O modo com financiamento: como multiplicar o resultado
Quando o imóvel aceita financiamento pela linha SBPE da Caixa, a mesma lógica ganha outra escala. Com financiamento, você desembolsa apenas 5% do valor de compra como entrada. Num imóvel de R$ 70.000, isso representa R$ 3.500 de entrada, não R$ 70.000.
Com R$ 100.000 disponíveis e imóveis que aceitam financiamento, é possível estruturar três operações simultâneas de R$ 70.000 cada uma, usando cerca de R$ 30.000 a R$ 35.000 em entradas e custos iniciais, e reservando o restante para reformas e imprevistos. O lucro potencial das três operações combinadas supera em muito o resultado de uma única operação à vista.
O financiamento não é custo de longo prazo nesse modelo porque o imóvel é vendido rapidamente. Você paga juros apenas pelo período em que ficou com a propriedade, não pelos 30 anos do contrato. Numa operação de 6 meses, o custo financeiro é mínimo comparado ao lucro gerado.

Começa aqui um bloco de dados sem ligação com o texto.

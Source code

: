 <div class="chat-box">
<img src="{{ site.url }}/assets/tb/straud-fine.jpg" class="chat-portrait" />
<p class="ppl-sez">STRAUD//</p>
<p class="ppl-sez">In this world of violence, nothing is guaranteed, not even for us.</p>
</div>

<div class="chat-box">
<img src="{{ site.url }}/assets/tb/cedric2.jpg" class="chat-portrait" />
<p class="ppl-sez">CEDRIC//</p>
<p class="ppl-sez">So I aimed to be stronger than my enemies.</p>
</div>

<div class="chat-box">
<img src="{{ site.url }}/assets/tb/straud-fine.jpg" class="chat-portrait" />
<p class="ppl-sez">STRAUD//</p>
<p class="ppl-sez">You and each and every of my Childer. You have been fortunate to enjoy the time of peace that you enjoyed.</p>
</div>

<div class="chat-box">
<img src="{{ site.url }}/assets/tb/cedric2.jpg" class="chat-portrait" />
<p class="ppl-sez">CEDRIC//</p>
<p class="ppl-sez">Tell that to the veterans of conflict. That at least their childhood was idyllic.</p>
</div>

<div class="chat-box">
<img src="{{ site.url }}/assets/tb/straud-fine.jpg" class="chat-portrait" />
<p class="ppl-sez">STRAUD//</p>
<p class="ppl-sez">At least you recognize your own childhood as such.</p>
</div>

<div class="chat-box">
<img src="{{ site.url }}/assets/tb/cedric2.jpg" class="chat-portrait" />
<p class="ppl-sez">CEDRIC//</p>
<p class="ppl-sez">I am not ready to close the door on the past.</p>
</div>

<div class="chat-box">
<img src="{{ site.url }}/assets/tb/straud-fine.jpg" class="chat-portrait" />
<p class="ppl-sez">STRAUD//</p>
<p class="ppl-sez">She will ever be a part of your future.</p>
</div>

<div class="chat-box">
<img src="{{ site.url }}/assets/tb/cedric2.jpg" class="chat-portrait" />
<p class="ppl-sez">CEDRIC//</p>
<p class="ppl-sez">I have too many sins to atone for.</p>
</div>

O que define o sucesso da operação
Velocidade de venda é o fator que mais impacta o retorno final. O mesmo imóvel vendido em 6 meses entrega um retorno anualizado muito maior do que se vendido em 12 meses. Por isso, precificar o imóvel um pouco abaixo do teto do mercado local acelera a saída e melhora o resultado total, mesmo que o preço individual pareça menor.